CSD — Na década de 30 as turmas possuíam 10 ou 15 alunos. No início, o curso não era muito procurado, mas nele se matriculavam pessoas com vocação para o estudo da Matemática. Não mantínhamos contato estreito com a Química ou com a História Natural (Biologia), mas havia uma relação razoável da Matemática com a Física. A Química teve contato mais estreito com a Física, mesmo porque, em certo tempo, funcionaram no mesmo prédio da alameda Glete.

A presença dos professores estrangeiros na fase pioneira da Faculdade de Filosofia foi decisiva, importante e renovadora. Fantappié, por exemplo, introduziu no Brasil os cursos de Matemática, porque anteriormente, nas escolas politécnicas ou de engenharia, somente se ministrava a parte fundamental do Cálculo Infinitesimal. Fantappié desenvolveu cursos inteiramente diferentes: teoria dos grupos, grupos contínuos, teoria dos números, formas diferenciais aplicadas à análise, análise tensorial (que se denominava, então, de cálculo absoluto, como ele dizia).

EA — Em que línguas eram ministradas as aulas e que livros eram indicados aos alunos?

CSD — Fantappié dava aulas em italiano, mas aqui devemos relembrar que naquele tempo a influência italiana era muito mais intensa, mais evidente, em São Paulo do que hoje. Assim, as aulas em italiano eram perfeitamente naturais e os alunos não tinham a menor dificuldade. Não me recordo de haver surgido qualquer objeção a esse fato. Em geral, os livros indicados eram editados em italiano, mas também em outros idiomas. Lembro-me bem da fundação da biblioteca da Matemática. Fantappié dedicou-se muito a essa iniciativa. Quando veio da Itália, trouxe muitos livros e coleções de periódicos e com essa doação teve origem a biblioteca.
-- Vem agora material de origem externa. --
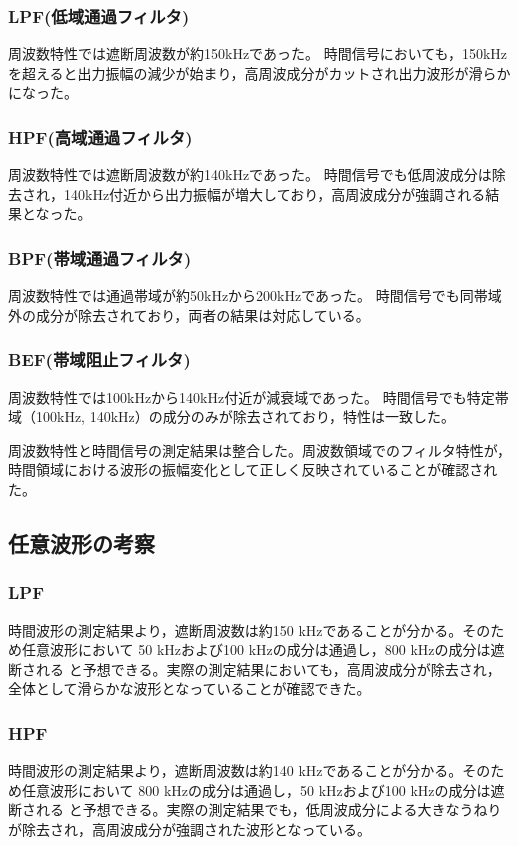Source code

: \documentclass[11pt,dvipdfmx]{jarticle}
\begin{document}
\subsubsection{LPF(低域通過フィルタ)}
周波数特性では遮断周波数が約150kHzであった。
時間信号においても，150kHzを超えると出力振幅の減少が始まり，高周波成分がカットされ出力波形が滑らかになった。
\subsubsection{HPF(高域通過フィルタ)}
周波数特性では遮断周波数が約140kHzであった。
時間信号でも低周波成分は除去され，140kHz付近から出力振幅が増大しており，高周波成分が強調される結果となった。
\subsubsection{BPF(帯域通過フィルタ)}
周波数特性では通過帯域が約50kHzから200kHzであった。
時間信号でも同帯域外の成分が除去されており，両者の結果は対応している。
\subsubsection{BEF(帯域阻止フィルタ)}
周波数特性では100kHzから140kHz付近が減衰域であった。
時間信号でも特定帯域（100kHz, 140kHz）の成分のみが除去されており，特性は一致した。

周波数特性と時間信号の測定結果は整合した。周波数領域でのフィルタ特性が，時間領域における波形の振幅変化として正しく反映されていることが確認された。
\subsection{任意波形の考察}
\subsubsection{LPF}
時間波形の測定結果より，遮断周波数は約150 kHzであることが分かる。そのため任意波形において 50 kHzおよび100 kHzの成分は通過し，800 kHzの成分は遮断される と予想できる。実際の測定結果においても，高周波成分が除去され，全体として滑らかな波形となっていることが確認できた。
\subsubsection{HPF}
時間波形の測定結果より，遮断周波数は約140 kHzであることが分かる。そのため任意波形において 800 kHzの成分は通過し，50 kHzおよび100 kHzの成分は遮断される と予想できる。実際の測定結果でも，低周波成分による大きなうねりが除去され，高周波成分が強調された波形となっている。
\end{document}
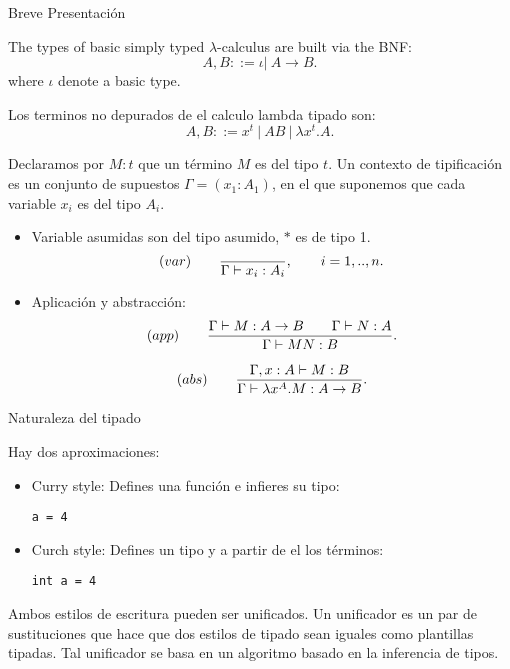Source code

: \documentclass[usenames,dvipsnames]{beamer}
\begin{document}
\begin{frame}{Breve Presentación}
  \begin{definition}
    The types of basic simply typed $\lambda$-calculus are built via the BNF:
    $$A,B ::= \iota |\ A\to B .$$
    where $\iota$ denote a basic type. 
  \end{definition}
\end{frame}
\begin{frame}
  \begin{definition}
Los terminos no depurados de el calculo lambda tipado son:
    $$A,B ::= x^t\ |\ AB\ |\ \lambda x^t.A .$$
  \end{definition}

   Declaramos por $M:t$ que un término $M$ es del tipo $t$. Un contexto de tipificación es un conjunto de supuestos $\Gamma = (x_1:A_1)$, en el que suponemos que cada variable $x_i$ es del tipo $A_i$.
\end{frame}

\begin{frame}

  \begin{definition}\label{def:typing-rules}
    \begin{itemize}
    \item  Variable asumidas son del tipo asumido, $*$ es de tipo 1.
      $$  (var)\qquad  {\displaystyle \over \Gamma \vdash x_i:A_i},\qquad  i=  1,..,n.$$

    \item Aplicación y abstracción:
      $$(app)\qquad  {\displaystyle \Gamma \vdash M:A\to B\qquad \Gamma \vdash N:A      \over \Gamma \vdash MN:B}.$$

      $$(abs)\qquad  {\displaystyle \Gamma, x: A\vdash M: B  \over \Gamma \vdash \lambda x^A.M:A\to B}.$$
    \end{itemize}
  \end{definition}
\end{frame}


\begin{frame}{Naturaleza del tipado}

  Hay dos aproximaciones:
  \begin{itemize}
  \item Curry style: Defines una función e infieres su tipo:
    \begin{center}
      \texttt{a = 4}
    \end{center}
  \item Curch style: Defines un tipo y a partir de el los términos:
    \begin{center}
      \texttt{int a = 4}
    \end{center}
  \end{itemize}
Ambos estilos de escritura pueden ser unificados. Un unificador es un par de sustituciones que hace que dos estilos de tipado sean iguales como plantillas tipadas. Tal unificador se basa en un algoritmo basado en la inferencia de tipos.
\end{frame}
\end{document}
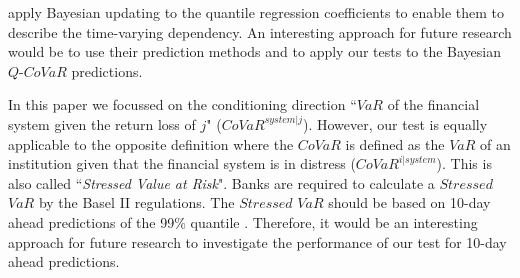 \documentclass[12pt]{article}
\begin{document}
\citet{bayesian} apply Bayesian updating to the quantile regression coefficients to enable them to describe the time-varying dependency. An interesting approach for future research would be to use their prediction methods and to apply our tests to the Bayesian $Q$-$CoVaR$ predictions.

In this paper we focussed on the conditioning direction ``$VaR$ of the financial system given the return loss of $j$" ($CoVaR^{system|j}$). However, our test is equally applicable to the opposite definition where the $CoVaR$ is defined as the $VaR$ of an institution given that the financial system is in distress ($CoVaR^{i|system}$). This is also called ``\textit{Stressed Value at Risk}". Banks are required to calculate a $Stressed$ $VaR$ by the Basel II regulations. The $Stressed$ $VaR$ should be based on 10-day ahead predictions of the 99\% quantile \citep[][p. 14]{baselii}. Therefore, it would be an interesting approach for future research to investigate the performance of our test for 10-day ahead predictions.








\end{document}
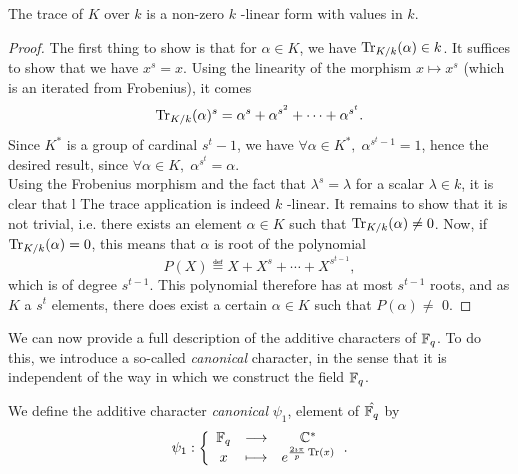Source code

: \begin{prop}
The trace of $ K $ over $ k $ is a non-zero $ k $ -linear form with values in $ k $.
\end{prop}
\begin{proof}
 The first thing to show is that for $ \alpha \in K $, we have $ \operatorname{Tr}_{K / k} (\alpha) \in k $. It suffices to show that we have $ x^s = x $. Using the linearity of the morphism $ x \mapsto x^s $ (which is an iterated from Frobenius), it comes
\begin{equation*}
\operatorname{Tr}_{K / k} (\alpha)^s = \alpha^s + \alpha^{s^2} + \cdots + \alpha^{s^t}.
\end{equation*}
Since $ K^* $ is a group of cardinal $ s^t-1 $, we have $ \forall \alpha \in K^*, \; \alpha^{s^t-1} = 1 $, hence the desired result, since $ \forall \alpha \in K, \; \alpha^{s^t} = \alpha $. \\Using the Frobenius morphism and the fact that $ \lambda^s = \lambda $ for a scalar $ \lambda \in k $, it is clear that l The trace application is indeed $ k $ -linear. It remains to show that it is not trivial, i.e. there exists an element $ \alpha \in K $ such that $ \operatorname{Tr}_{K / k} (\alpha) \neq 0 $. Now, if $ \operatorname{Tr}_{K / k} (\alpha) = 0 $, this means that $ \alpha $ is root of the polynomial
\begin{equation*}
P (X) \eqdef X + X^s + \cdots + X^{s^{t-1}},
\end{equation*}
which is of degree $ s^{t-1} $. This polynomial therefore has at most $ s^{t-1} $ roots, and as $ K $ a $ s^t $ elements, there does exist a certain $ \alpha \in K $ such that $ P (\alpha) \neq $ 0.
\end{proof}
 
We can now provide a full description of the additive characters of $ \mathbb{F}_q $.
To do this, we introduce a so-called \textit{canonical} character, in the sense
that it is independent of the way in which we construct the field $ \mathbb{F}_q $.
 
\begin{defn}
\label{defn-character-additive-canonical}
 \label{notation-27} We define the additive character \textit{canonical} $ \psi_1 $, element of $ \hat{\mathbb{F}_q} $ by
\begin{equation*}
\psi_1: {\left\{ \begin{array}{ccc} \mathbb{F}_q & \longrightarrow & \mathbb{C}^* \\ x & \longmapsto & e^{\frac{2 \imath \pi}{p} \operatorname{Tr} (x)} \end{array} \right.}.
\end{equation*}
\end{defn}
 
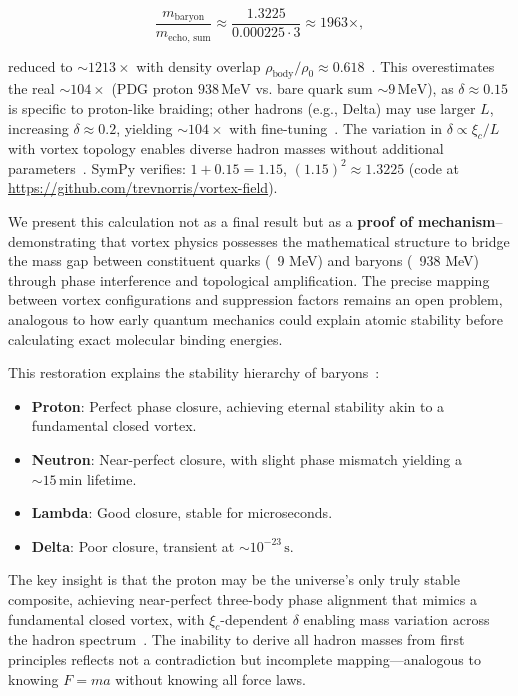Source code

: \begin{equation}
\frac{m_{\text{baryon}}}{m_{\text{echo, sum}}} \approx \frac{1.3225}{0.000225 \cdot 3} \approx 1963 \times,
\end{equation}

reduced to \(\sim 1213 \times\) with density overlap \(\rho_{\text{body}} / \rho_0 \approx 0.618\)~\cite{Babaev2002}. This overestimates the real \(\sim 104 \times\) (PDG proton \(938 \, \text{MeV}\) vs. bare quark sum \(\sim 9 \, \text{MeV}\)), as \(\delta \approx 0.15\) is specific to proton-like braiding; other hadrons (e.g., Delta) may use larger \(L\), increasing \(\delta \approx 0.2\), yielding \(\sim 104 \times\) with fine-tuning~\cite{NatComm2023}. The variation in \(\delta \propto \xi_c / L\) with vortex topology enables diverse hadron masses without additional parameters~\cite{Wimmer2020}. SymPy verifies: \(1 + 0.15 = 1.15\), \((1.15)^2 \approx 1.3225\) (code at \url{https://github.com/trevnorris/vortex-field}).

We present this calculation not as a final result but as a \textbf{proof of mechanism}--demonstrating that vortex physics possesses the mathematical structure to bridge the mass gap between constituent quarks (~9 MeV) and baryons (~938 MeV) through phase interference and topological amplification. The precise mapping between vortex configurations and suppression factors remains an open problem, analogous to how early quantum mechanics could explain atomic stability before calculating exact molecular binding energies.

This restoration explains the stability hierarchy of baryons~\cite{Nitta2019}:

\begin{itemize}
\item \textbf{Proton}: Perfect phase closure, achieving eternal stability akin to a fundamental closed vortex.
\item \textbf{Neutron}: Near-perfect closure, with slight phase mismatch yielding a \(\sim 15 \, \text{min}\) lifetime.
\item \textbf{Lambda}: Good closure, stable for microseconds.
\item \textbf{Delta}: Poor closure, transient at \(\sim 10^{-23} \, \text{s}\).
\end{itemize}

The key insight is that the proton may be the universe's only truly stable composite, achieving near-perfect three-body phase alignment that mimics a fundamental closed vortex, with \(\xi_c\)-dependent \(\delta\) enabling mass variation across the hadron spectrum~\cite{Yang2022}. The inability to derive all hadron masses from first principles reflects not a contradiction but incomplete mapping—analogous to knowing $F=ma$ without knowing all force laws.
Essa contou também com alguns livros que existiam aqui, pertencentes à Politécnica. Quando Fantappié regressou à Itália, em 1939, nossa biblioteca era já apreciável e daí por diante cresceu sempre. Em conseqüência da reforma universitária de 1970, todos os livros relacionados com essa disciplina foram reunidos na biblioteca do Instituto de Matemática que, por isso, tem um acervo razoável em comparação com as bibliotecas das universidades norte-americanas e européias. O que poucos sabem, contudo, é que o impulso inicial para a formação dessa biblioteca foi dado por Luigi Fantappié. Wataghin, no princípio, também dava aulas em italiano, pois havia permanecido alguns anos na Universidade de Turim, na Itália, como professor efetivo. Sua trajetória foi a seguinte: se não me equivoco, nasceu em 1899, na Rússia; por ocasião da Revolução de 1917, emigrou para a Itália, oride completou sua formação universitária e fez uma bela carreira como cientista; em São Paulo acabou aprendendo rapidamente o português, o que lhe permitiu usar nosso idioma em suas aulas.

A carreira

EA — Qual foi sua trajetória como docente, após sua graduação en 1937?
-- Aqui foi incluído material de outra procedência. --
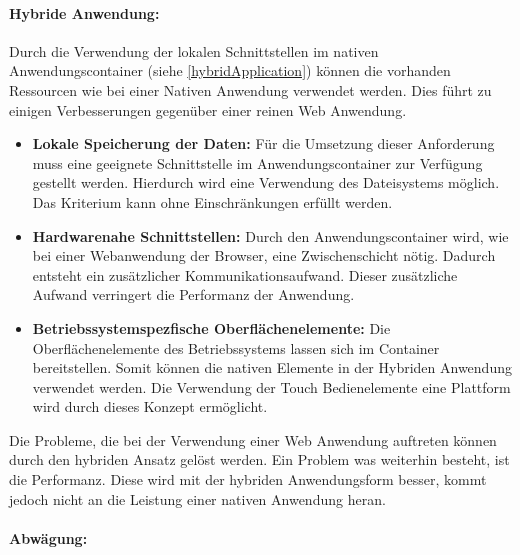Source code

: \paragraph{Hybride Anwendung: }Durch die Verwendung der lokalen Schnittstellen im nativen Anwendungscontainer (siehe \ref{hybridApplication}) können die vorhanden Ressourcen wie bei einer Nativen Anwendung verwendet werden. Dies führt zu einigen Verbesserungen gegenüber einer reinen Web Anwendung.

\begin{itemize}
 \item \textbf{Lokale Speicherung der Daten:} Für die Umsetzung dieser Anforderung muss eine geeignete Schnittstelle im Anwendungscontainer zur Verfügung gestellt werden. Hierdurch wird eine Verwendung des Dateisystems möglich. Das Kriterium kann ohne Einschränkungen erfüllt werden. 
 
 \item \textbf{Hardwarenahe Schnittstellen:} Durch den Anwendungscontainer wird, wie bei einer Webanwendung der Browser, eine Zwischenschicht nötig. Dadurch entsteht ein zusätzlicher Kommunikationsaufwand. Dieser zusätzliche Aufwand verringert die Performanz der Anwendung.
 
 \item \textbf{Betriebssystemspezfische Oberflächenelemente:} Die Oberflächenelemente des Betriebssystems lassen sich im Container bereitstellen. Somit können die nativen Elemente in der Hybriden Anwendung verwendet werden. Die Verwendung der Touch Bedienelemente eine Plattform wird durch dieses Konzept ermöglicht.
 \end{itemize}
 Die Probleme, die bei der Verwendung einer Web Anwendung auftreten können durch den hybriden Ansatz gelöst werden. Ein Problem was weiterhin besteht, ist die Performanz. Diese wird mit der hybriden Anwendungsform besser, kommt jedoch nicht an die Leistung einer nativen Anwendung heran.

\paragraph{Abwägung: }

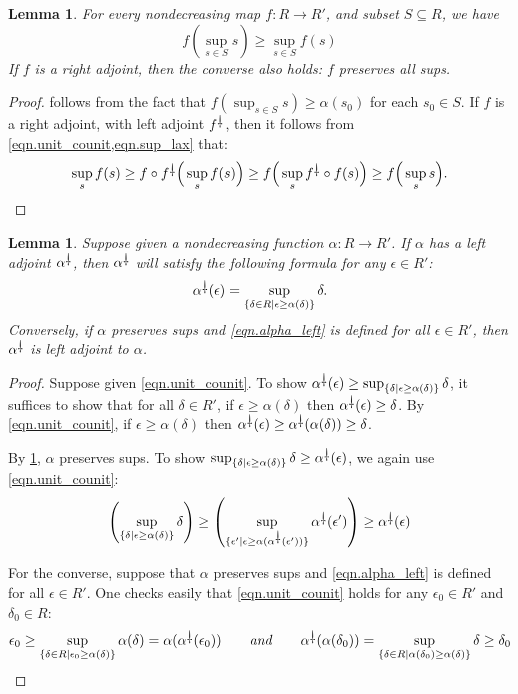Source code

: \documentclass[11pt, one side, article]{memoir}
\theoremstyle{definition}
\theoremstyle{plain}
\newtheorem{lemma}[definitionx]{Lemma}
\renewcommand{\ss}{\subseteq}
\newcommand{\ldag}{^{\rotatebox{180}{$\dagger$}}}
\newcommand{\tn}[1]{\textnormal{#1}}
\newcommand{\hh}[2][]{#1 \tn{\textit{#2}} #1}
\newcommand{\qqand}{\hh[\qquad]{and}}
\begin{document}
\begin{lemma}\label{lemma.radj_sups}
For every nondecreasing map $f\colon R\to R'$, and subset $S\ss R$, we have
\begin{equation}\label{eqn.sup_lax}
	f(\sup_{s\in S}s)
	\geq
	\sup_{s\in S}f(s)
\end{equation}
If $f$ is a right adjoint, then the converse also holds: $f$ preserves all sups.
\end{lemma}
\begin{proof}
	 follows from the fact that $f(\sup_{s\in S}s)\geq\alpha (s_0)$ for each $s_0\in S$. If $f$ is a right adjoint, with left adjoint $f\ldag$, then it follows from \cref{eqn.unit_counit,eqn.sup_lax} that:
	\[
	\sup_s f(s)\geq
	f\circ f\ldag\Big(\sup_s f(s)\Big)\geq
	f\Big(\sup_s f\ldag\circ f(s)\Big)\geq
	f\Big(\sup_s s\Big).
	\qedhere
	\]
\end{proof}


\begin{lemma}\label{lemma.sup_formula}
Suppose given a nondecreasing function $\alpha\colon R\to R'$. If $\alpha$ has a left adjoint $\alpha\ldag$, then $\alpha\ldag$ will satisfy the following formula for any $\epsilon\in R'$:
\begin{equation}\label{eqn.alpha_left}
  \alpha\ldag(\epsilon)=\sup_{\{\delta\in R\mid \epsilon\geq\alpha(\delta)\}}\delta.
\end{equation}
Conversely, if $\alpha$ preserves sups and \eqref{eqn.alpha_left} is defined for all $\epsilon\in R'$, then $\alpha\ldag$ is left adjoint to $\alpha$.
\end{lemma}
\begin{proof}
Suppose given \eqref{eqn.unit_counit}. To show $\alpha\ldag(\epsilon)\geq\sup_{\{\delta\mid \epsilon\geq\alpha(\delta)\}}\delta$, it suffices to show that for all $\delta\in R'$, if $\epsilon\geq\alpha(\delta)$ then $\alpha\ldag(\epsilon)\geq\delta$. By \eqref{eqn.unit_counit}, if $\epsilon\geq\alpha(\delta)$ then $\alpha\ldag(\epsilon)\geq\alpha\ldag(\alpha(\delta))\geq\delta$. 

By \cref{lemma.radj_sups}, $\alpha$ preserves sups. To show 
$
\sup_{\{\delta\mid \epsilon\geq\alpha(\delta)\}}\delta
\geq
\alpha\ldag(\epsilon)
$, we again use \eqref{eqn.unit_counit}:
\[
\left(\sup_{\{\delta\mid \epsilon\geq\alpha(\delta)\}}\delta \right)\geq
\left(\sup_{\{\epsilon'\mid \epsilon\geq\alpha(\alpha\ldag(\epsilon'))\}}\alpha\ldag(\epsilon')\right)\geq\alpha\ldag(\epsilon)
\]

For the converse, suppose that $\alpha$ preserves sups and \eqref{eqn.alpha_left} is defined for all $\epsilon\in R'$. One checks easily that \eqref{eqn.unit_counit} holds for any $\epsilon_0\in R'$ and $\delta_0\in R$:
\[
	\epsilon_0
	\geq
  \sup_{\{\delta\in R\mid \epsilon_0\geq\alpha(\delta)\}}\alpha(\delta)
  =\alpha(\alpha\ldag(\epsilon_0))
  \qqand
  \alpha\ldag(\alpha(\delta_0))=
  \sup_{\{\delta\in R\mid \alpha(\delta_0)\geq\alpha(\delta)\}}\delta
  \geq\delta_0
\]

\end{proof}
\end{document}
CSD — Como já me referi, em março daquele ano fui nomeado assistente e Fantappié encarregou-me de desenvolver o curso que era dado aos alunos do primeiro ano. Quando de seu regresso à Itália, eu já estava bem entrosado no curso de Matemática. Os docentes eram Albanese, Catunda, eu e o Furquim, que também foi nomeado assistente. Dávamos aulas de Matemática também no curso de Física. Fiz o doutoramento em 1942. Não prestei concurso para a livre-docência porque naquele tempo não havia essa preocupação, mas em 1951 ocorreu o meu concurso para a cátedra. Em 1974, fui convidado para dirigir o Instituto de Matemática da unidade da USP em São Carlos e, nesse período, passei também a lecionar na recém-criada Universidade Federal de São Carlos. Aposentei-me em 1978, depois de 42 anos como professor da Universidade de São Paulo. Continuei, porém, como professor da universidade federal. Sempre pensei que poderia lecionar até os oitenta anos, mas em 1990 fui compulsoriamente aposentado, em razão de uma lei federal. Essa é a minha história de mais de meio século como pesquisador e professor de Matemática.

EA — Voltando ao quadro anterior à criação da Faculdade de Filosofia, como era o ensino e a pesquisa em Matemática no Brasil? Tínhamos tradição nessa área?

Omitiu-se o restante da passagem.